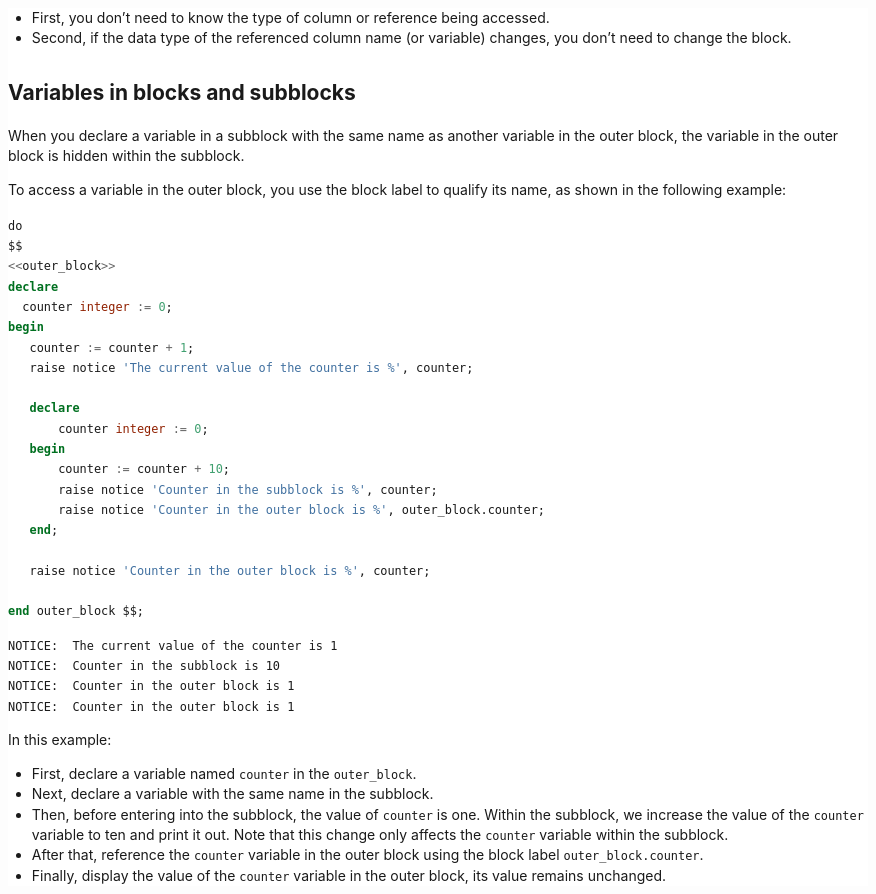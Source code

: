 - First, you don’t need to know the type of column or reference being accessed.
- Second, if the data type of the referenced column name (or variable) changes, you don’t need to change the block.

## Variables in blocks and subblocks

When you declare a variable in a subblock with the same name as another variable in the outer block, the variable in the outer block is hidden within the subblock.

To access a variable in the outer block, you use the block label to qualify its name, as shown in the following example:

```sql
do
$$
<<outer_block>>
declare
  counter integer := 0;
begin
   counter := counter + 1;
   raise notice 'The current value of the counter is %', counter;

   declare
       counter integer := 0;
   begin
       counter := counter + 10;
       raise notice 'Counter in the subblock is %', counter;
       raise notice 'Counter in the outer block is %', outer_block.counter;
   end;

   raise notice 'Counter in the outer block is %', counter;

end outer_block $$;
```

```http
NOTICE:  The current value of the counter is 1
NOTICE:  Counter in the subblock is 10
NOTICE:  Counter in the outer block is 1
NOTICE:  Counter in the outer block is 1
```

In this example:

- First, declare a variable named `counter` in the `outer_block`.
- Next, declare a variable with the same name in the subblock.
- Then, before entering into the subblock, the value of `counter` is one. Within the subblock, we increase the value of the `counter` variable to ten and print it out. Note that this change only affects the `counter` variable within the subblock.
- After that, reference the `counter` variable in the outer block using the block label `outer_block.counter`.
- Finally, display the value of the `counter` variable in the outer block, its value remains unchanged.
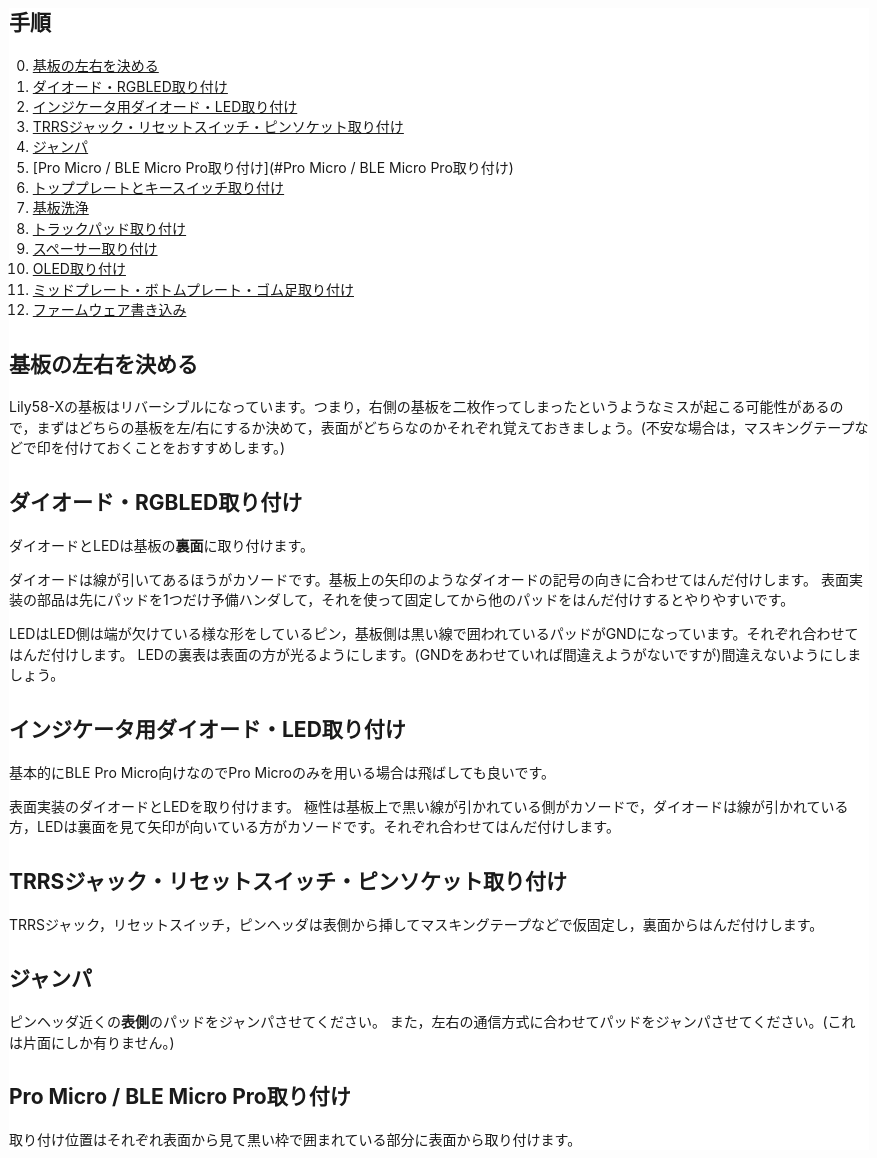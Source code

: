 ## 手順

0. [基板の左右を決める](#基板の左右を決める)
1. [ダイオード・RGBLED取り付け](#ダイオード・RGBLED取り付け)
2. [インジケータ用ダイオード・LED取り付け](#インジケータ用ダイオード・LED取り付け)
3. [TRRSジャック・リセットスイッチ・ピンソケット取り付け](#TRRSジャック・リセットスイッチ・ピンソケット取り付け)
4. [ジャンパ](#ジャンパ)
5. [Pro Micro / BLE Micro Pro取り付け](#Pro Micro / BLE Micro Pro取り付け)
6. [トッププレートとキースイッチ取り付け](#トッププレートとキースイッチ取り付け)
7. [基板洗浄](#基板洗浄])
8. [トラックパッド取り付け](#トラックパッド取り付け)
9. [スペーサー取り付け](#スペーサー取り付け)
10. [OLED取り付け](#OLED取り付け)
11. [ミッドプレート・ボトムプレート・ゴム足取り付け](#ミッドプレート・ボトムプレート・ゴム足取り付け)
10. [ファームウェア書き込み](#ファームウェア書き込み)

## 基板の左右を決める

Lily58-Xの基板はリバーシブルになっています。つまり，右側の基板を二枚作ってしまったというようなミスが起こる可能性があるので，まずはどちらの基板を左/右にするか決めて，表面がどちらなのかそれぞれ覚えておきましょう。(不安な場合は，マスキングテープなどで印を付けておくことをおすすめします。)

## ダイオード・RGBLED取り付け

ダイオードとLEDは基板の**裏面**に取り付けます。

ダイオードは線が引いてあるほうがカソードです。基板上の矢印のようなダイオードの記号の向きに合わせてはんだ付けします。
表面実装の部品は先にパッドを1つだけ予備ハンダして，それを使って固定してから他のパッドをはんだ付けするとやりやすいです。

LEDはLED側は端が欠けている様な形をしているピン，基板側は黒い線で囲われているパッドがGNDになっています。それぞれ合わせてはんだ付けします。
LEDの裏表は表面の方が光るようにします。(GNDをあわせていれば間違えようがないですが)間違えないようにしましょう。

## インジケータ用ダイオード・LED取り付け

基本的にBLE Pro Micro向けなのでPro Microのみを用いる場合は飛ばしても良いです。

表面実装のダイオードとLEDを取り付けます。
極性は基板上で黒い線が引かれている側がカソードで，ダイオードは線が引かれている方，LEDは裏面を見て矢印が向いている方がカソードです。それぞれ合わせてはんだ付けします。

## TRRSジャック・リセットスイッチ・ピンソケット取り付け

TRRSジャック，リセットスイッチ，ピンヘッダは表側から挿してマスキングテープなどで仮固定し，裏面からはんだ付けします。

## ジャンパ

ピンヘッダ近くの**表側**のパッドをジャンパさせてください。
また，左右の通信方式に合わせてパッドをジャンパさせてください。(これは片面にしか有りません。)

## Pro Micro / BLE Micro Pro取り付け

取り付け位置はそれぞれ表面から見て黒い枠で囲まれている部分に表面から取り付けます。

::::::::::

• DIRECTIONS: Every line of the listing above that includes "ピンソケット取り付け" should be copied out.

• OUTPUT FOR THIS EXERCISE:
3. [TRRSジャック・リセットスイッチ・ピンソケット取り付け](#TRRSジャック・リセットスイッチ・ピンソケット取り付け)
## TRRSジャック・リセットスイッチ・ピンソケット取り付け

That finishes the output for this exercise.